For a single shop, the optimal location is anywhere along the length of the street. The shop owner is completely indifferent about the location of the shop since it will draw all customers to it, by default. However, from the point of view of a social welfare function that tries to minimize the sum of squares of distances that people need to walk, the optimal point is halfway along the length of the street.
Two shops: halfway
Hotelling’s law predicts that a street with two shops will also find both shops right next to each other at the same halfway point. Each shop will serve half the market; one will draw customers from the north, the other all customers from the south.
This idea has been extended to political races by Anthony Downs. People are thought to make their voting decisions based on which viable candidate comes closest to representing their own preferences.
Parallel to the above logic, both major candidates’ positions will converge on the median voter’s position. Or at least they will campaign that way, fighting to grab that median voter content that everyone to their right or left will behave predictably.
All theories are wrong, but this theory in particular seems importantly wrong. Namely, people don’t vote.
A year ago, Tess in these pages made A Desperate Plea for a Renewal of Citizenship. That and a lot of other much-more-expensive efforts collectively garnered these results:
If staying home were on the ticket, it’d be president.1
The Hoteling model is candidate-focused. The theory focuses on the behavior of candidates, and its most important prediction is about the behavior of those candidates.

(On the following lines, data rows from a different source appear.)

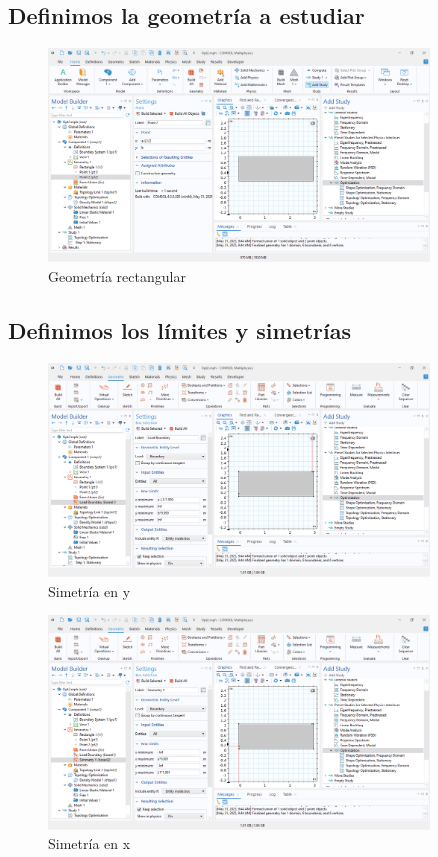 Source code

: \documentclass{article}
\theoremstyle{mytheoremstyle}
\theoremstyle{mytheoremstyle}
\theoremstyle{myproblemstyle}
\begin{document}
            \subsection{Definimos la geometría a estudiar}
            \begin{figure}[H]
              \centering
              \includegraphics[width=0.9\textwidth]{Geaometria.png}
              \caption{Geometría rectangular}
              \label{fig:imagen_x}
            \end{figure}

            \subsection{Definimos los límites y simetrías}
             \begin{figure}[H]
              \centering
              \includegraphics[width=0.9\textwidth]{Simetryy.png}
              \caption{Simetría en y}
              \label{fig:imagen_x}
            \end{figure}
              \begin{figure}[H]
              \centering
              \includegraphics[width=0.9\textwidth]{Simetryy2.png}
              \caption{Simetría en x}
              \label{fig:imagen_x}
            \end{figure}
\end{document}
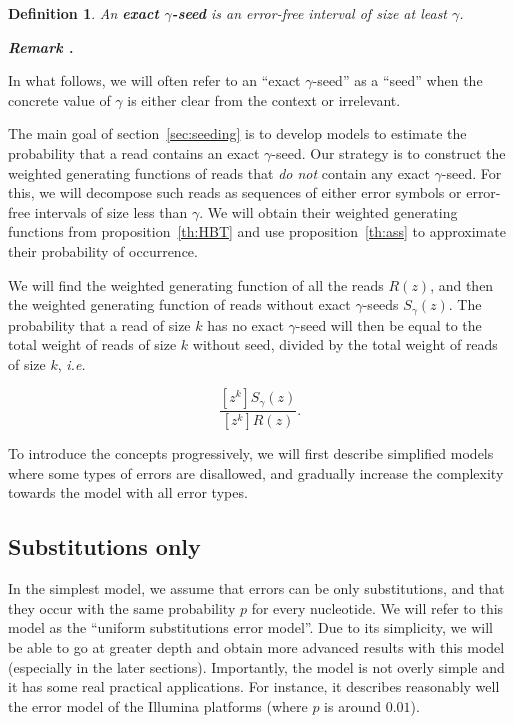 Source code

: \documentclass{article}
\newtheorem{definition}{Definition}
\newcounter{remarkcounter}
\newenvironment{remark}
{\small\it\vspace{0.5\baselineskip}
  \refstepcounter{remarkcounter}%
  \noindent\textbf{Remark \arabic{remarkcounter}.}%
}{\vspace{0.5\baselineskip}}
\begin{document}
\begin{definition}
\label{def:seed}
An \textbf{exact $\gamma$-seed} is an error-free interval of size at least
$\gamma$.
\end{definition}

\begin{remark}
In what follows, we will often refer to an ``exact $\gamma$-seed'' as a
``seed'' when the concrete value of $\gamma$ is either clear from the
context or irrelevant.
\end{remark}

The main goal of section~\ref{sec:seeding} is to develop models to
estimate the probability that a read contains an exact  $\gamma$-seed. Our
strategy is to construct the weighted generating functions of reads that
\emph{do not} contain any exact $\gamma$-seed. For this, we will decompose
such reads as sequences of either error symbols or error-free intervals
of size less than $\gamma$. We will obtain their weighted generating
functions from proposition~\ref{th:HBT} and use proposition~\ref{th:ass}
to approximate their probability of occurrence.

We will find the weighted generating function of all the reads $R(z)$, and
then the weighted generating function of reads without exact
$\gamma$-seeds $S_\gamma(z)$. The probability that a read of size $k$ has
no exact $\gamma$-seed will then be equal to the total weight of reads of
size $k$ without seed, divided by the total weight of reads of size $k$,
\textit{i.e.}

\begin{equation}
\label{eq:THEratio}
\frac{[z^k]S_\gamma(z)}{[z^k]R(z)}.
\end{equation}

To introduce the concepts progressively, we will first describe simplified
models where some types of errors are disallowed, and gradually
increase the complexity towards the model with all error types.






\subsection{Substitutions only}
\label{sec:substitutions}

In the simplest model, we assume that errors can be only substitutions,
and that they occur with the same probability $p$ for every nucleotide. We
will refer to this model as the ``uniform substitutions error model''. Due
to its simplicity, we will be able to go at greater depth and obtain more
advanced results with this model (especially in the later sections).
Importantly, the model is not overly simple and it has some real practical
applications. For instance, it describes reasonably well the error model
of the Illumina platforms (where $p$ is around $0.01$).
\end{document}
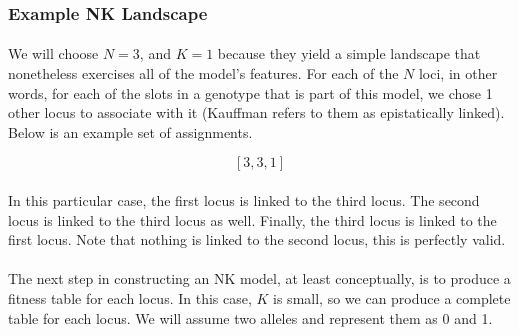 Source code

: \documentclass[12pt,letterpaper,titlepage]{article}
\begin{document}
\subsubsection{Example NK Landscape}

\paragraph{}
We will choose $N=3$, and $K=1$ because they yield a simple landscape that
nonetheless exercises all of the model's features. For each of the $N$ loci, in
other words, for each of the slots in a genotype that is part of this model, we
chose 1 other locus to associate with it (Kauffman refers to them as
epistatically linked). Below is an example set of assignments.

\begin{displaymath}
    \left[3,3,1\right]
\end{displaymath}

\paragraph{}
In this particular case, the first locus is linked to the third locus. The
second locus is linked to the third locus as well. Finally, the third locus is
linked to the first locus. Note that nothing is linked to the second locus,
this is perfectly valid.

\paragraph{}
The next step in constructing an NK model, at least conceptually, is to produce
a fitness table for each locus. In this case, $K$ is small, so we can produce a
complete table for each locus. We will assume two alleles and represent them as
0 and 1.
\end{document}
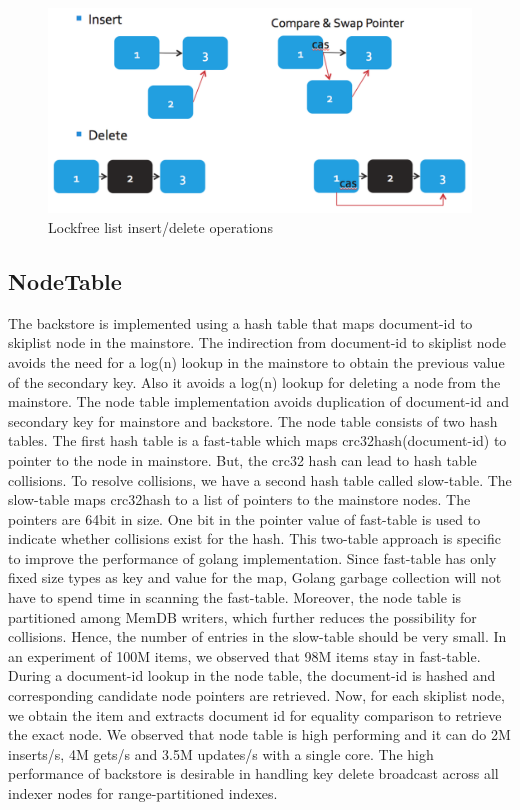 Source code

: \documentclass{vldb}
\begin{document}
 \begin{figure}[h]
\includegraphics[scale=0.28]{images/fig-3}
\caption{Lockfree list insert/delete operations}
\label{fig:lockfree-list}
\end{figure}

\subsection{NodeTable}
The backstore is implemented using a hash table that maps document-id to skiplist node in the mainstore. The indirection from document-id to skiplist node avoids the need for a log(n) lookup in the mainstore to obtain the previous value of the secondary key. Also it avoids a log(n) lookup for deleting a node from the mainstore. The node table implementation avoids duplication of document-id and secondary key for mainstore and backstore.
    The node table consists of two hash tables. The first hash table is a fast-table which maps crc32hash(document-id) to pointer to the node in mainstore. But, the crc32 hash can lead to hash table collisions. To resolve collisions, we have a second hash table called slow-table. The slow-table maps crc32hash to a list of pointers to the mainstore nodes. The pointers are 64bit in size. One bit in the pointer value of fast-table is used to indicate whether collisions exist for the hash. This two-table approach is specific to improve the performance of golang implementation. Since fast-table has only fixed size types as key and value for the map, Golang garbage collection will not have to spend time in scanning the fast-table. Moreover, the node table is partitioned among MemDB writers, which further reduces the possibility for collisions. Hence, the number of entries in the slow-table should be very small. In an experiment of 100M items, we observed that 98M items stay in fast-table.
    During a document-id lookup in the node table, the document-id is hashed and corresponding candidate node pointers are retrieved. Now, for each skiplist node, we obtain the item and extracts document id for equality comparison to retrieve the exact node. We observed that node table is high performing and it can do 2M inserts/s, 4M gets/s and 3.5M updates/s with a single core.
    The high performance of backstore is desirable in handling key delete broadcast across all indexer nodes for range-partitioned indexes. 
\end{document}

But in real life, voters aren’t getting off the couch to buy. These people cannot be treated as an error term. They exist, and their behavior is important. If you have a mathematical model, that predicts who people vote for, it also needs to predict who doesn’t vote. If you have a model that predicts what percentage of the population votes for which candidate, it also needs to predict what percentage does not vote.
Not voting is often chalked up to laziness, indifference, kooky conscientious objections, and other undesirable attributes a person may have.

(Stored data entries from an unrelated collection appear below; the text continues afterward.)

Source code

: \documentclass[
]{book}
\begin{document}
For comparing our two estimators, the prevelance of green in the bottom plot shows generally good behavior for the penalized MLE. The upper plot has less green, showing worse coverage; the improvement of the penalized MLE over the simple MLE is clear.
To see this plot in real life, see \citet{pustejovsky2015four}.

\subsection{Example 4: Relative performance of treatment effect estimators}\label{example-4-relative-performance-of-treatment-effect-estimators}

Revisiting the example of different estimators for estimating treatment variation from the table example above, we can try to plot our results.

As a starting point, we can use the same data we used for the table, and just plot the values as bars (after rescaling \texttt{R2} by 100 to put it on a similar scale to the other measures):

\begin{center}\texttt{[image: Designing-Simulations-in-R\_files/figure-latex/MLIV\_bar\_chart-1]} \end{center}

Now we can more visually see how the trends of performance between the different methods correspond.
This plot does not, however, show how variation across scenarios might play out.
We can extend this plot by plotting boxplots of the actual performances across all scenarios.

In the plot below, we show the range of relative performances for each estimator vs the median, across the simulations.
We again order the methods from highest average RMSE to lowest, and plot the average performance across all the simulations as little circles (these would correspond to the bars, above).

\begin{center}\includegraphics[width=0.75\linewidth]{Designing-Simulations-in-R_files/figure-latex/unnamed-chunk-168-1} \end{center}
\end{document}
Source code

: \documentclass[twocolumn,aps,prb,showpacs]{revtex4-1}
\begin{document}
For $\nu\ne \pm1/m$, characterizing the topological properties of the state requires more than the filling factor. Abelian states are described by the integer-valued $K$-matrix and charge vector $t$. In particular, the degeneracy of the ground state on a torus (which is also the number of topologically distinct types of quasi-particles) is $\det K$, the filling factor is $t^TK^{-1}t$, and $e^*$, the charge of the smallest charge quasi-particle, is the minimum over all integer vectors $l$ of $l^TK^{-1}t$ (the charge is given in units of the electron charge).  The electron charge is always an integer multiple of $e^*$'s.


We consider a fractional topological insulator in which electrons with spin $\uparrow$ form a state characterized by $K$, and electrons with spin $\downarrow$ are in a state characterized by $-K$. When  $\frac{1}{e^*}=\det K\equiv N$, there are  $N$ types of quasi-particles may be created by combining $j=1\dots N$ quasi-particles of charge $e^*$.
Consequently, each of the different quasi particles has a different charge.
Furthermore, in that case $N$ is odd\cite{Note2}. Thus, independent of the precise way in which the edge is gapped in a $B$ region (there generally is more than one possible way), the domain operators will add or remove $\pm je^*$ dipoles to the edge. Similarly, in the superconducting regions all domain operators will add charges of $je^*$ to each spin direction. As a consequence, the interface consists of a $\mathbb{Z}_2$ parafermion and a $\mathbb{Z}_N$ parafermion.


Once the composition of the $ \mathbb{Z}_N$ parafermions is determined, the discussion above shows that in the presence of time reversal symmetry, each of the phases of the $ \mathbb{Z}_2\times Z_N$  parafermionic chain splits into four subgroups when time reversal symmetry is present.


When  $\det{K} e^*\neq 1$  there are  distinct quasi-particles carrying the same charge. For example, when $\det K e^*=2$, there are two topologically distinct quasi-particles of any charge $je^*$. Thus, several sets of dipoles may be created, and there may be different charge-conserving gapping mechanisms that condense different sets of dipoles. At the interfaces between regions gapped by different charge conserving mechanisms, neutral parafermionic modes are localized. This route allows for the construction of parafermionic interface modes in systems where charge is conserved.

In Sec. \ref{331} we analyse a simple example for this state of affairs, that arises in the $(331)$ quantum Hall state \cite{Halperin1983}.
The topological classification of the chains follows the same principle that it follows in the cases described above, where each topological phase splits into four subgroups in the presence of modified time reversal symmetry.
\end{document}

I submit one other. Namely, large swaths of the voting-eligible population, do not feel they can be adequately represented by any candidate running. They live to far away from any store, so they just don’t buy. Even if they decidedly prefer one candidate to another, they may not be able to vote in good conscience for the better candidate because the distance between their own views and that of the candidate’s is too vast.
Though his objections seem quaint now, this is roughly the logic articulated by Conor Friedersdorf when he refused to vote for Barack Obama in 2012:
I am not a purist. There is no such thing as a perfect political party, or a president who governs in accordance with one’s every ethical judgment. But some actions are so ruinous to human rights, so destructive of the Constitution, and so contrary to basic morals that they are disqualifying. Most of you will go that far with me. If two candidates favored a return to slavery, or wanted to stone adulterers, you wouldn’t cast your ballot for the one with the better position on health care. I am not equating President Obama with a slavery apologist or an Islamic fundamentalist. On one issue, torture, he issued an executive order against an immoral policy undertaken by his predecessor, and while torture opponents hoped for more, that is no small thing.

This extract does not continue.